[[ Dataset records open ]]

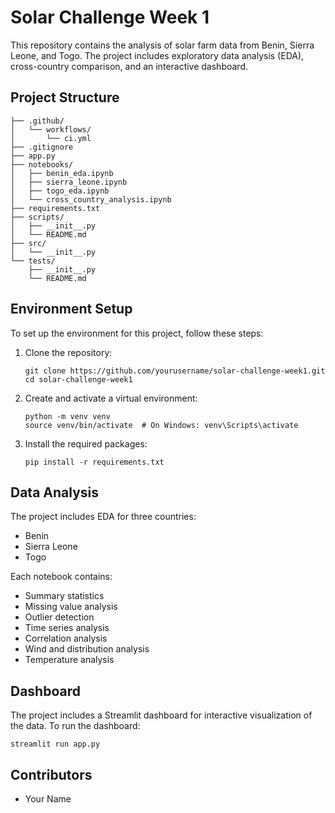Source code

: # Solar Challenge Week 1

This repository contains the analysis of solar farm data from Benin, Sierra Leone, and Togo. The project includes exploratory data analysis (EDA), cross-country comparison, and an interactive dashboard.

## Project Structure

```
├── .github/
│   └── workflows/
│       └── ci.yml
├── .gitignore
├── app.py
├── notebooks/
│   ├── benin_eda.ipynb
│   ├── sierra_leone.ipynb
│   ├── togo_eda.ipynb
│   └── cross_country_analysis.ipynb
├── requirements.txt
├── scripts/
│   ├── __init__.py
│   └── README.md
├── src/
│   └── __init__.py
└── tests/
    ├── __init__.py
    └── README.md
```

## Environment Setup

To set up the environment for this project, follow these steps:

1. Clone the repository:
   ```
   git clone https://github.com/yourusername/solar-challenge-week1.git
   cd solar-challenge-week1
   ```

2. Create and activate a virtual environment:
   ```
   python -m venv venv
   source venv/bin/activate  # On Windows: venv\Scripts\activate
   ```

3. Install the required packages:
   ```
   pip install -r requirements.txt
   ```

## Data Analysis

The project includes EDA for three countries:
- Benin
- Sierra Leone
- Togo

Each notebook contains:
- Summary statistics
- Missing value analysis
- Outlier detection
- Time series analysis
- Correlation analysis
- Wind and distribution analysis
- Temperature analysis

## Dashboard

The project includes a Streamlit dashboard for interactive visualization of the data. To run the dashboard:

```
streamlit run app.py
```

## Contributors

- Your Name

[[ Dataset records closed ]]

(Work order): Working through the data above, find every line holding "ipynb" and copy it.

(Written reply):
│   ├── benin_eda.ipynb
│   ├── sierra_leone.ipynb
│   ├── togo_eda.ipynb
│   └── cross_country_analysis.ipynb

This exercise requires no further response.